331 P.3d 1040
Or. Ct. App.2014Background
- On Nov. 28, 2011, an anonymous caller reported four young men smoking marijuana at SE 16th & SE Oak and described two vehicles; about 30 minutes later Officer Ploghoft arrived and found matching vehicles and three men (including defendant).
- Ploghoft asked about drug use; the men denied it; Ploghoft smelled unburned marijuana in the immediate area but could not pinpoint its source.
- Ploghoft called for backup; Officer Peterson arrived and was described as more aggressive. Ploghoft requested consent for a patdown; defendant produced a glass pipe, then consented to a patdown, and officers recovered a baggie of marijuana from his pocket.
- Officers smelled marijuana from a backpack (which defendant later admitted was his); defendant consented to search after being told the backpack could be seized for a warrant. Search yielded a large jar of marijuana, baggies, a scale, and a bat.

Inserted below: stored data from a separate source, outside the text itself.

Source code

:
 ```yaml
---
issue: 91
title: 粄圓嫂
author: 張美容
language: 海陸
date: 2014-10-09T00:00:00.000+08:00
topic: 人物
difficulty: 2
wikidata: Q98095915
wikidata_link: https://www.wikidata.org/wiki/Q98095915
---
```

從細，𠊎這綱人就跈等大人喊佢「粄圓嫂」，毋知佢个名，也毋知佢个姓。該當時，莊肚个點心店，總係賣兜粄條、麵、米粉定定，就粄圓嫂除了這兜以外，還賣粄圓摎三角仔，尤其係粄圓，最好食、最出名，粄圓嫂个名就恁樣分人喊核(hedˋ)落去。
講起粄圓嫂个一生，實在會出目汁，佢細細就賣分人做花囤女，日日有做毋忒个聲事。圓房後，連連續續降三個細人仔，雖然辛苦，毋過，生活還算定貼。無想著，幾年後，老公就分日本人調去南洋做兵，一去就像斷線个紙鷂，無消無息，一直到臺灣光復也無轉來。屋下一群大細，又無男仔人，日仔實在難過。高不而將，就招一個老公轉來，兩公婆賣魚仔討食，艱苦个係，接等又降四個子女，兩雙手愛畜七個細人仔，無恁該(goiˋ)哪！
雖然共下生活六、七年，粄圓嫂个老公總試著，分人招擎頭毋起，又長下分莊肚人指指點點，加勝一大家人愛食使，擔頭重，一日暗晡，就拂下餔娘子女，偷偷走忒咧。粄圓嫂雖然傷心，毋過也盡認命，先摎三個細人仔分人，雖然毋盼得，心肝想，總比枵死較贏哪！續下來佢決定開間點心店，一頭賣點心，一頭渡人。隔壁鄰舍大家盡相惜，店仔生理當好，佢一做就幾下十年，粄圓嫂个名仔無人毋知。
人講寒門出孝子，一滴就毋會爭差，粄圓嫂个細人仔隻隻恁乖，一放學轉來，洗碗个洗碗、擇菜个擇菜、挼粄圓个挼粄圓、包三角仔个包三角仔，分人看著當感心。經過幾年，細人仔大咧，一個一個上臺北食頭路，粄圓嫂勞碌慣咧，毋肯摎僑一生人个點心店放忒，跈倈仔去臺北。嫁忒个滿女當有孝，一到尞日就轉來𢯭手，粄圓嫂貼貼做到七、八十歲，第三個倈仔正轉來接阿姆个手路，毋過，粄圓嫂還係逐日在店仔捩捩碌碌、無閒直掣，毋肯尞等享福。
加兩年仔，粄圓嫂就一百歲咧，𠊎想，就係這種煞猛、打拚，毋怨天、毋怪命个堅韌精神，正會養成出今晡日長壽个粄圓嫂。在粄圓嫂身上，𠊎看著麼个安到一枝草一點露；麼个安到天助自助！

- Defendant was handcuffed ~22 minutes into the encounter and later charged with unlawful delivery of marijuana for consideration. He moved to suppress evidence arguing illegal stop/search, Miranda/compelled self-incrimination, and that the phone-warrant relied on illegally obtained evidence. Trial court denied the motion; defendant was convicted; appeal followed.
Issues
| Issue | State's Argument | Defendant's Argument | Held |
|---|---|---|---|
| Whether the initial officer contact constituted a seizure (stop) | Initial questioning was a "mere conversation"; seizure did not occur until contraband was discovered | Stop occurred when officer began questioning or at latest when asked for patdown consent | Encounter began as mere conversation but became a seizure when officer requested patdown after calling for backup and a second, more aggressive officer arrived |
| Whether the seizure (if any) was supported by reasonable suspicion | Yes: anonymous tip corroborated by vehicles/people seen and the odor of unburned marijuana provided particularized reasonable suspicion | Tip uncorroborated and odor not attributable to defendant specifically, so no reasonable suspicion as to him | Reasonable suspicion existed based on informant’s personal observations corroborated by Ploghoft (vehicles/people) and the marijuana odor in the vicinity; stop lawful |
| Whether Miranda/Article I, §12 protections were violated before arrest | No: circumstances were not sufficiently coercive or police-dominated to require warnings | Officers’ persistent questioning, backup arrival, and patdown request created a compelling, custodial setting requiring Miranda warnings | No Miranda/Article I, §12 violation: encounter did not create the coercive, police-dominated atmosphere requiring warnings prior to arrest |
| Validity of warrant to search cell phone (fruit of alleged illegal actions) | Warrant affidavit was not tainted because stop/search and questioning were lawful | Warrant relied on evidence from unlawful stop/search and Miranda violation, so should be suppressed | Warrant valid because underlying stop and questioning were lawful and no Miranda violation occurred |
Key Cases Cited
- State v. Ashbaugh, 349 Or 297 (distinguishes "mere conversation" from a seizure)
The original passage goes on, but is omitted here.